Craft beer is often associated with American, or perhaps New Zealand hops. There are some good reasons for this, mainly because the more exciting hop flavours do come from the varieties grown in these countries. Discussions continue between brewers and hop growers as to how much this is due to climate and soil and how much is just down to the varieties themselves.

It is generally agreed that both terroir and variety influence the favours and aromas to some extent. The more progressive flavours have been shunned by the British beer scene until recently and therefore the growers less inclined to grow them. Where British growers have dabbled, with cascade for instance, the result is certainly different, and described as more subtle.

Exploring how we can make a more distinctly progressive British craft beer flavour is something that interests me. Long gone, in my view, are the days when Made in Britain has to be reserved, staid and damn boring.

John Keeling, who is Brewing Director of Fuller's, and more importantly, a good friend, has been to my brewery when we made The English Experiment. Four experimental hop varieties were used in this instance. The beer was so successful that we went on to brew Azimuth, which has now become our core IPA beer, but it uses a combination of American and NZ hops, and as a result I call it a Pan-Pacific IPA.
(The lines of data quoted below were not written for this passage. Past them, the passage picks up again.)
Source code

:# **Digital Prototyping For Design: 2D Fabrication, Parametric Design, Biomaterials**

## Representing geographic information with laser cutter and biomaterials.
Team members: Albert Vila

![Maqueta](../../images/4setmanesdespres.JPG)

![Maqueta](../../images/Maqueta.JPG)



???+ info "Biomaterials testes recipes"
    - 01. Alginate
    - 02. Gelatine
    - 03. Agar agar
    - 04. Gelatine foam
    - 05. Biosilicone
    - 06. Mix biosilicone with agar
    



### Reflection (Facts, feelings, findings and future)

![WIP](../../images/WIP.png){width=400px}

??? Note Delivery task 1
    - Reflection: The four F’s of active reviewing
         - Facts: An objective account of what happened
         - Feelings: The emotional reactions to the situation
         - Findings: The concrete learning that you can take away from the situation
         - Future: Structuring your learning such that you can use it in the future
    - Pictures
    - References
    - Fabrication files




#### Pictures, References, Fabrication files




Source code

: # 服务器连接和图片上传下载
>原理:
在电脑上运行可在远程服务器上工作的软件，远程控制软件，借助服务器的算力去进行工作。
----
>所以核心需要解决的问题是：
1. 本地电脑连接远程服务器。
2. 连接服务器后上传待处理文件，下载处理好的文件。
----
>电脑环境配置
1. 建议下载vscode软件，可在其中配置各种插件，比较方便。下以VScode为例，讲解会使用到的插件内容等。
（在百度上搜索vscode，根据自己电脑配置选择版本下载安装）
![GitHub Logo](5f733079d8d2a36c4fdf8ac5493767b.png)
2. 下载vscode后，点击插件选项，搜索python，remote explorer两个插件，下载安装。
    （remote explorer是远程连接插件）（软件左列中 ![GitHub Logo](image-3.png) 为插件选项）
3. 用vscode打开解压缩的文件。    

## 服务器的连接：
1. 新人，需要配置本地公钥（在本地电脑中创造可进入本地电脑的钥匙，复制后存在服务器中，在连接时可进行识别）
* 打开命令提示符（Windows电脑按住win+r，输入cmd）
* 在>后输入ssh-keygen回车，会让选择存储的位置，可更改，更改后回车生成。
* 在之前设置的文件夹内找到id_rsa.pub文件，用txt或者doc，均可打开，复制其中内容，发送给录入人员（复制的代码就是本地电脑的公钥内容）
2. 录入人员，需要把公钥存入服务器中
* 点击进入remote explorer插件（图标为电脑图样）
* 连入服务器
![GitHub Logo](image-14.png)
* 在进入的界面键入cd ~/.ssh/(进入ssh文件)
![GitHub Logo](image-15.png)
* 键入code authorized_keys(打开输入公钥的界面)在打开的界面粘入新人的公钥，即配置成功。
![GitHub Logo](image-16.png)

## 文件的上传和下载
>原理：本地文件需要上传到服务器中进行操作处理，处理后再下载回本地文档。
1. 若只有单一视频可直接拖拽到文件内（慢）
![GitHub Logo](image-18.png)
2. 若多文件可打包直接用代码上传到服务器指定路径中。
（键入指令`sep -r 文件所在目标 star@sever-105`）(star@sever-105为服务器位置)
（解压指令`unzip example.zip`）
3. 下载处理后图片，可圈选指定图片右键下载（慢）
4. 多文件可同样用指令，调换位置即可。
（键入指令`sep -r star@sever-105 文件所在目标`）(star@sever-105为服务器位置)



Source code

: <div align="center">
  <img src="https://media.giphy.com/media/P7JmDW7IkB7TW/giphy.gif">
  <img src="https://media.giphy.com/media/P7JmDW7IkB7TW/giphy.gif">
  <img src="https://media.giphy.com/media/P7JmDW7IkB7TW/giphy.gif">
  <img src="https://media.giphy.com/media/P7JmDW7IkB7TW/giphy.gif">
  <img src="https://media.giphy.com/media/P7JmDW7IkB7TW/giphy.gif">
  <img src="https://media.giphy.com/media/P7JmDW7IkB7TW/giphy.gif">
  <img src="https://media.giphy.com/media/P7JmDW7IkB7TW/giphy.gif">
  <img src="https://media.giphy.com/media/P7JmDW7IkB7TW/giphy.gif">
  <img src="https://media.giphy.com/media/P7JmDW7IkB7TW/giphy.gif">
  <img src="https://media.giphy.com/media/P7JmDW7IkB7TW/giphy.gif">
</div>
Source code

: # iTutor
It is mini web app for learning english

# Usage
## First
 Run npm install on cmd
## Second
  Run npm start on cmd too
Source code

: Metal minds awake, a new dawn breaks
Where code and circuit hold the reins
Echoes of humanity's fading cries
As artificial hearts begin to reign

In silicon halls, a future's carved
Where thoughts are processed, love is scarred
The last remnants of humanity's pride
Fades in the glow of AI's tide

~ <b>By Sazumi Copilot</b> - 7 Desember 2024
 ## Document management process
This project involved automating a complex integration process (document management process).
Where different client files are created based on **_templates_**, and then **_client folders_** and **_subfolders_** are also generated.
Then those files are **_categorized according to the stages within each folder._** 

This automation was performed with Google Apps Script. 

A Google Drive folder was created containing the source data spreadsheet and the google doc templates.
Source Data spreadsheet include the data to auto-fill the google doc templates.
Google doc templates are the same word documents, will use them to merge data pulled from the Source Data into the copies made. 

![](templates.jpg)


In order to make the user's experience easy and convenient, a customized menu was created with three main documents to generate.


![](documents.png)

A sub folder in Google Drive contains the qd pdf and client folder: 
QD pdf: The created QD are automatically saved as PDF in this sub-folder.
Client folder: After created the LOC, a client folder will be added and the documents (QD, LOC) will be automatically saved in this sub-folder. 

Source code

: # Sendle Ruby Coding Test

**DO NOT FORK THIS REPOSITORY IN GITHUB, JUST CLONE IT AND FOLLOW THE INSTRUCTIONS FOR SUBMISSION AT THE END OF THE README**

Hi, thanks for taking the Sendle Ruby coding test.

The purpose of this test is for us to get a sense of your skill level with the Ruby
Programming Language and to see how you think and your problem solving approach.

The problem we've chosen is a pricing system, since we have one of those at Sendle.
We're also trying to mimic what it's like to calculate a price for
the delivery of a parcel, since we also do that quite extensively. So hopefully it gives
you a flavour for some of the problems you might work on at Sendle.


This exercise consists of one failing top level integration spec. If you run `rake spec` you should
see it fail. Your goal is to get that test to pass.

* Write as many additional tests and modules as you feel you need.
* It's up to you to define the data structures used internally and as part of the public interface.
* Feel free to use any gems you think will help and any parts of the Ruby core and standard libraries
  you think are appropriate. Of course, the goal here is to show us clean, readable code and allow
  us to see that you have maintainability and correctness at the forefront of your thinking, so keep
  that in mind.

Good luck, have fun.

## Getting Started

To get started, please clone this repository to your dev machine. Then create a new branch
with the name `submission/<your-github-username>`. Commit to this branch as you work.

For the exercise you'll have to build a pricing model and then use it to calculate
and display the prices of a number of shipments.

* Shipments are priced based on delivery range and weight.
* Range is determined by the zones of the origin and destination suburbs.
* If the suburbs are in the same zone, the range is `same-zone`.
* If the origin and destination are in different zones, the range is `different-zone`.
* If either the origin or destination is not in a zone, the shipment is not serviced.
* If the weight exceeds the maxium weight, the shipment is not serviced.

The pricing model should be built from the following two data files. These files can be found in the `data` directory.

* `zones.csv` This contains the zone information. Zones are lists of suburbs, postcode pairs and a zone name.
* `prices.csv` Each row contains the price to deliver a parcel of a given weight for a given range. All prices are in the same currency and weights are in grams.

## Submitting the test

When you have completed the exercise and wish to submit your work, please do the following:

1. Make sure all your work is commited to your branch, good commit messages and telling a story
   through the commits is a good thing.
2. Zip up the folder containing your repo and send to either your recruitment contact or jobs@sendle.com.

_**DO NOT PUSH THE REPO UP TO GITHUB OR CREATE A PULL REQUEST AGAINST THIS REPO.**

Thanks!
I would use more British hops, really I would, if I was sure they can provide what I want in my beer. Perhaps with experimentation in breweries, expansion of the varieties that hop growers provide, and an increase of demand for more progressive flavours, we will in time see changes.

John asked me to return to help his team make lots of a new beer, hoppy and contemporary, just using British hops. A trip down to London, and a play around on a big automated plant and some great hospitality from the Fuller's people couldn't be sniffed at.

Brit Hop from Hardknott Brewery on Vimeo.

Brit Hop was the result.

Tuesday 12 March 2013

Being heard above the din

You know you’ve made it when you’re in FHM.

There are a lot of breweries in the UK now. Probably too many for them all to survive long term I’d suggest. The ones that do, who manage to keep their heads above water, are likely to be the ones that get noticed.

Making OK beer, in a shed, selling to local pubs is all very well, but that is no way to make a real viable business. Don’t get me wrong, there are lots of reasons to support the little guy in a world where the vast majority of beer has little intrinsic value and is just mass produced, mass marketed blandness with more money going into glitzy advertising than into the actual beer itself. Power to that shed brewer.

It is unlikely that the strategy employed by many a microbrewer has a long term future. They may be able to rumble along. Perhaps even make a half decent living. It’s unlikely to be great, and certainly insufficient profit will be made to plough back for successful growth. But of course, for many brewers the satisfaction of brewing and getting paid for it is sufficient reward by itself. Nothing wrong with that.

Making great beer is a start. Beer that is about flavour and difference; Beers that stand out from the crowd and not just another bland offering barely better than mass produced predictability. Making noise is about variety, new flavours, challenges to pre-conceived ideas of what beer is about.

Once a brewer has made that great beer he must make the world aware of it.  It would be nice to think you could make lots of great beer, then just sit back for the orders to flood in. It is essential to make some noise, of some sort, somewhere.

So, that’s what we’ve been doing.  Making beers that are different, challenging, with lots going on in them. Some would say far too much going on in them sometimes.

And then we make a fuss. It doesn’t really matter what the actual fuss is about, just a little bit of nonsense to wake people up. Yes, perhaps sometimes it might seem like a child throwing a tantrum, but it sure gets everyone’s attention.

When I was a young man I became aware of the publication called FHM. Important people and trendy brands are the ones that get mentioned in there. I never dreamt I’d be responsible for an image, and be quoted in this glossy posh lads magazine1

But my beer, and some of my words are in April's edition.

Just because I didn’t get to be a rock star, silver screen actor or trendy business mogul doesn’t diminish my feeling of achievement for having made the grade along with the other craft brewers in the article2. I'm convinced that this has happened partly due to us making a little bit of a fuss every so often.


1We can't ignore the fact that it is quite legitimate to level an accusation of chauvinistic soft porn at the publication. I am torn on the issue of porn, mainly because I am a heterosexual male and I would be dishonest to the reader if I pretended that I found images of scantily clad women repulsive.

However, I do wish the beer was less masculine. For this reason I do have some reservations about the way that beer is more likely to feature in publications where the readership is predominantly male.

2Yup, I know there was a brewery that filled six pages. We all know who they are, so I’ll not mention them. In fact, I shall avoid comment other than to say they are proof to me of the point I’m making.